• Exercise directions: Among the entries below, find the lines with the word "Configuración" and copy them.

[Opening Provided material section]

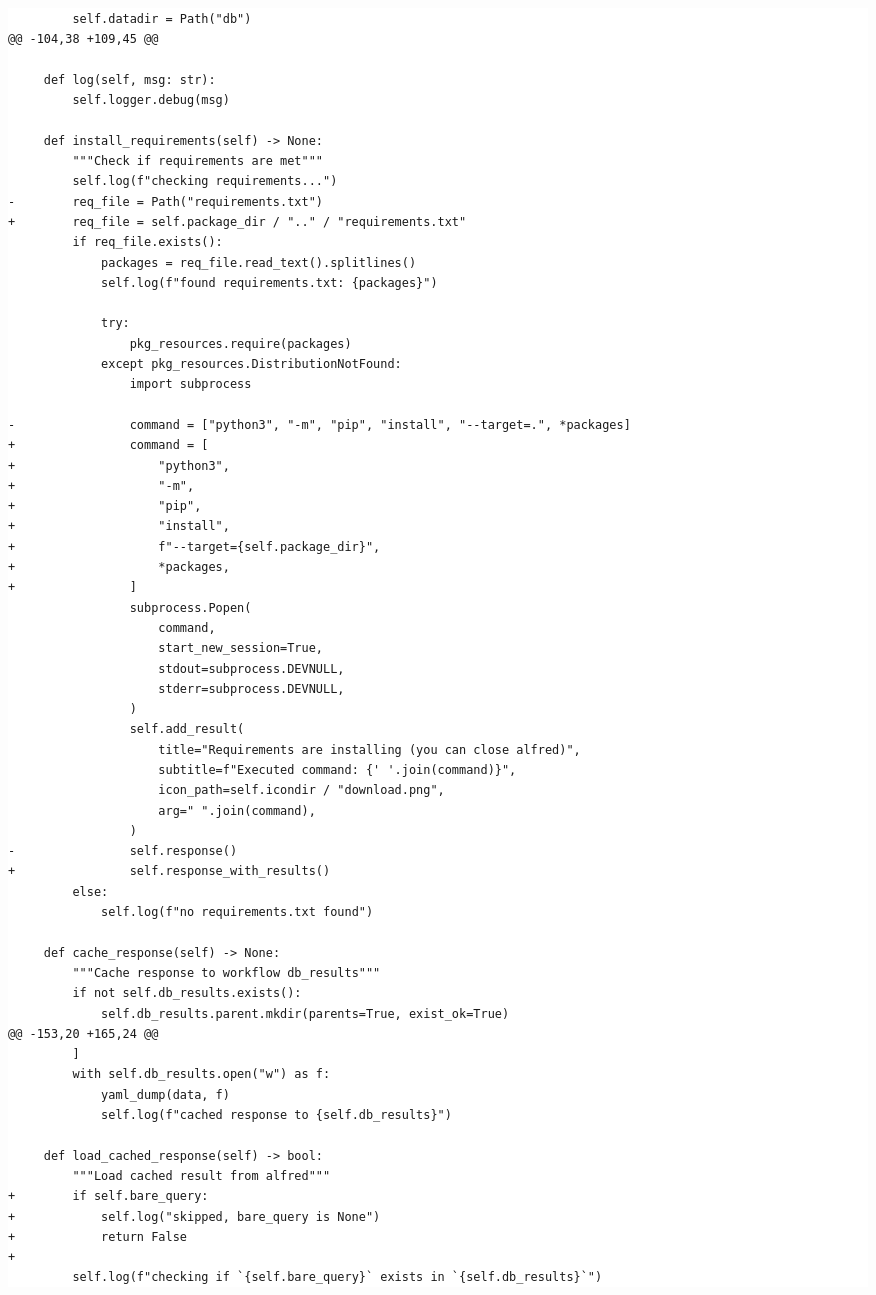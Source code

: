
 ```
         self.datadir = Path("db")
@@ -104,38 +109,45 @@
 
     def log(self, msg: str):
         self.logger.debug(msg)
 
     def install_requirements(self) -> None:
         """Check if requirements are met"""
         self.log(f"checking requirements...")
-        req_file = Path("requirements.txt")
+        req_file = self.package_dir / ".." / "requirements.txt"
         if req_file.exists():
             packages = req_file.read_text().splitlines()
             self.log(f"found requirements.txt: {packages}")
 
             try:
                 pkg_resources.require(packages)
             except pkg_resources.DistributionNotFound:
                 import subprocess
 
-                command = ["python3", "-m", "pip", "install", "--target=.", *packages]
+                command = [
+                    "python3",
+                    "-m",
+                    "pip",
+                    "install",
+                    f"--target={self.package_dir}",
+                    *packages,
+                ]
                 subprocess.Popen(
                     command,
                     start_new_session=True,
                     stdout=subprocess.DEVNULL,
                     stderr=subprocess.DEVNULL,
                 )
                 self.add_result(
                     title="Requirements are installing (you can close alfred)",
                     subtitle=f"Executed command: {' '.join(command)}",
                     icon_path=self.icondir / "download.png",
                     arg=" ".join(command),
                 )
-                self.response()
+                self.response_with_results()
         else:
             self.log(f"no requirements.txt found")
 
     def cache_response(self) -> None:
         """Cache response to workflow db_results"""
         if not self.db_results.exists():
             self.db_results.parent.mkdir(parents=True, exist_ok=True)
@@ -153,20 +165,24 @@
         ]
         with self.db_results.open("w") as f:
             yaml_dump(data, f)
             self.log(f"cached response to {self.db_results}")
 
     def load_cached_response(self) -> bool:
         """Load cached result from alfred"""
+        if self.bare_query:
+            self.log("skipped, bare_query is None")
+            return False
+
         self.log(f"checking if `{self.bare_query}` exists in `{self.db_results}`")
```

[Closing Provided material section]
[Opening Provided material section]

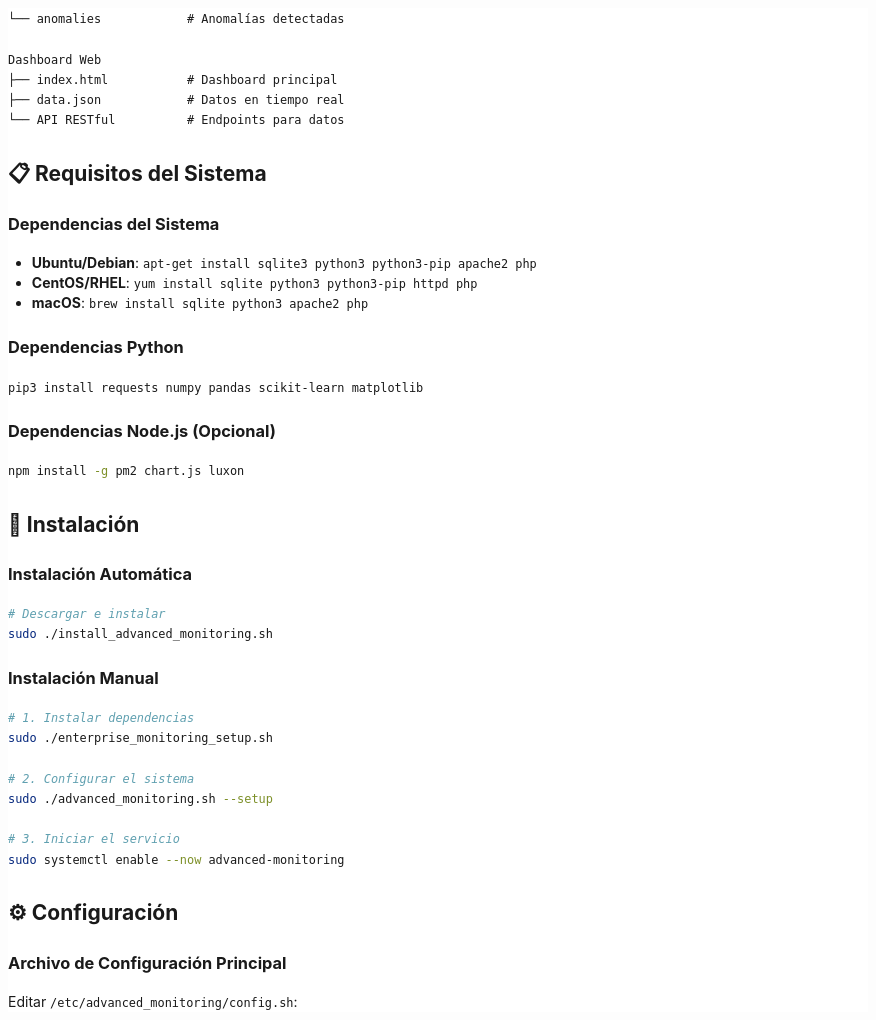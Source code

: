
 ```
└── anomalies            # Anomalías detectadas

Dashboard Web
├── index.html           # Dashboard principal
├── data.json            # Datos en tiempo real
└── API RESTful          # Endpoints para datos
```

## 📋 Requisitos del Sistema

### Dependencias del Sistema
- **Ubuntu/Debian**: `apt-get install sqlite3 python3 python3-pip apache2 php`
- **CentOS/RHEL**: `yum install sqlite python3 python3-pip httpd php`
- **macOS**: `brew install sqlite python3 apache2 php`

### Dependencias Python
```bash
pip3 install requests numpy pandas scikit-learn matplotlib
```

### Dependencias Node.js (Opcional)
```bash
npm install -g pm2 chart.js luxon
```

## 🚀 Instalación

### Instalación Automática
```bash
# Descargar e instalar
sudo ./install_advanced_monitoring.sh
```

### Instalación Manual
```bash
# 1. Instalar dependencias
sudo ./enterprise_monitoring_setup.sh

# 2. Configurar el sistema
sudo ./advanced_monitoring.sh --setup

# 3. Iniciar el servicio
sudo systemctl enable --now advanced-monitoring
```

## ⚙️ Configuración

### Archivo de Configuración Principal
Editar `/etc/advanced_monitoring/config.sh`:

[Closing Provided material section]

• Result for this exercise:
## ⚙️ Configuración
### Archivo de Configuración Principal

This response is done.